It’s way easier (for this type of scenarios) and far more effective to learn by doing than to learn by reading (even tens of thousands of pages of) documentation, that is the crust of it.

  • > It’s way easier (for this type of scenarios) and far more effective to learn by doing than to learn by reading

    I don't think so: the problem is that there exist lots of parts in the system that are quite complicated but which one very rarely has to touch - except in the rare (but happening) case that something deep in such a part goes wrong a for requirement for this part pops up.

    If you "learned by doing" instead of reading, you are suddenly confronted with a very subtle and complicated subsystem.

    In other words: there mostly exist two kinds of tasks:

    - easy, regular adjustments

    - deep changes that require a really good understanding of the system

    • It's kind of a learning JIT. It's no use to go through and memorize something you don't need in the short term. It's hard to memorize well and by the time you need to draw on the knowledge it's already hazy. This is why you can think of such documentation more as a reference manual and not just plain documentation.

      In any case, AI is great for traversing a codebase and producing at least a draft of such documentation.

    • I tend to document some tricky non-obvious pieces of knowledge directly above the relevant code. "We have to do X below instead of obvious-first-idea-Y because Z".

      Any time a refactoring comes up which moves code around, AI (or my coworkers) remove those comments without thinking twice, and I need to tell them "hey this is still valid".

This is such a weird counter-argument, that only serves to prove OP’s point.

“It’s not that it’s not documentable. It’s just that it would take tens of thousands of pages and no one would be able to write that or read that to effectively take over the project.”

Okay, so surely this is what OP had in mind when they said documentation doesn’t work… Is it no longer safe to assume reasonable expectations when making an argument? Why the need to “well actually” them with this response?

<< [belief that] knowledge can be replaced with documentation, tools, and processes. [It] cannot. << volume of documentation that I would have to write would be insane

I am not sure those are mutually exclusive. We all know if situations where a person knows of tiny and typically undocumented system quirks. We even have a corporate name for it: institutional knowledge.
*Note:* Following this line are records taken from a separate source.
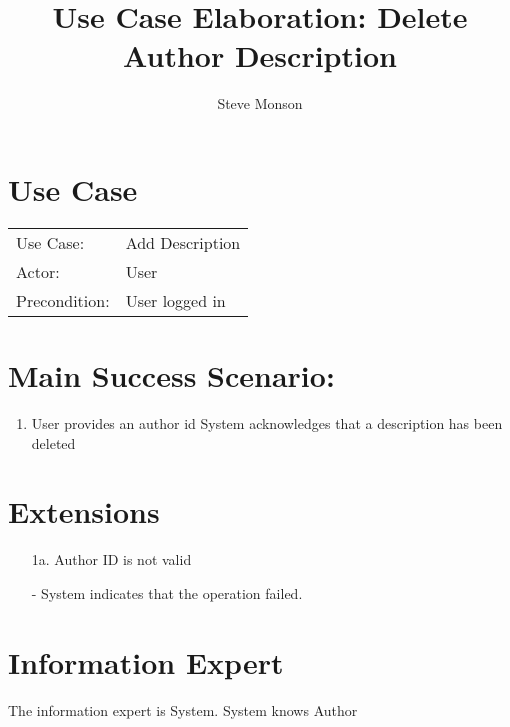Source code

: \documentclass{article}
\title{Use Case Elaboration: Delete Author Description}
\author{ Steve Monson }
\begin{document}
\maketitle


\section*{Use Case}
\begin{tabular}{l l}
Use Case:     & Add Description\\
Actor:        & User\\
Precondition: & User logged in\\
\end{tabular}


\section*{Main Success Scenario:}

\begin{enumerate}
    \item User provides an author id 
    \itme System acknowledges that a description has been deleted
 
\end{enumerate}

\section*{Extensions}

\begin{itemize}
    \item [1a.] Author ID is not valid
    
         - System indicates that the operation failed.
                            
\end{itemize}


\section*{Information Expert}
The information expert is System. System knows Author
\end{document}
The issue is that executives think it can ALL somehow be done, when even cursory real life project lift will quickly teach one how insane average gap between documented and undocumented tends to be. Add to that near constant changes to API, versions, systems, people and I can't help but wonder at executives, who really do think this way.

Documentation should serve as a general overview of the system (purpose, architecture, etc.), and elaborate on the interface of that system. Other than documenting historical relics like ADRs, I see it as a net negative in being very granular.

It quickly becomes outdated and at some point you just need to accept that only the code will be the most accurate source of truth.

But you've just perfectly described the tacit knowledge problem.

Yes, you can spend all your time writing docs, or just mentor a junior and let them grok the system through osmosis.

Also your doc won't ever have 100% coverage unless you write an absolute tome. Tacit knowledge are things that are so obvious that you wouldnt even think of writing it down in the first place.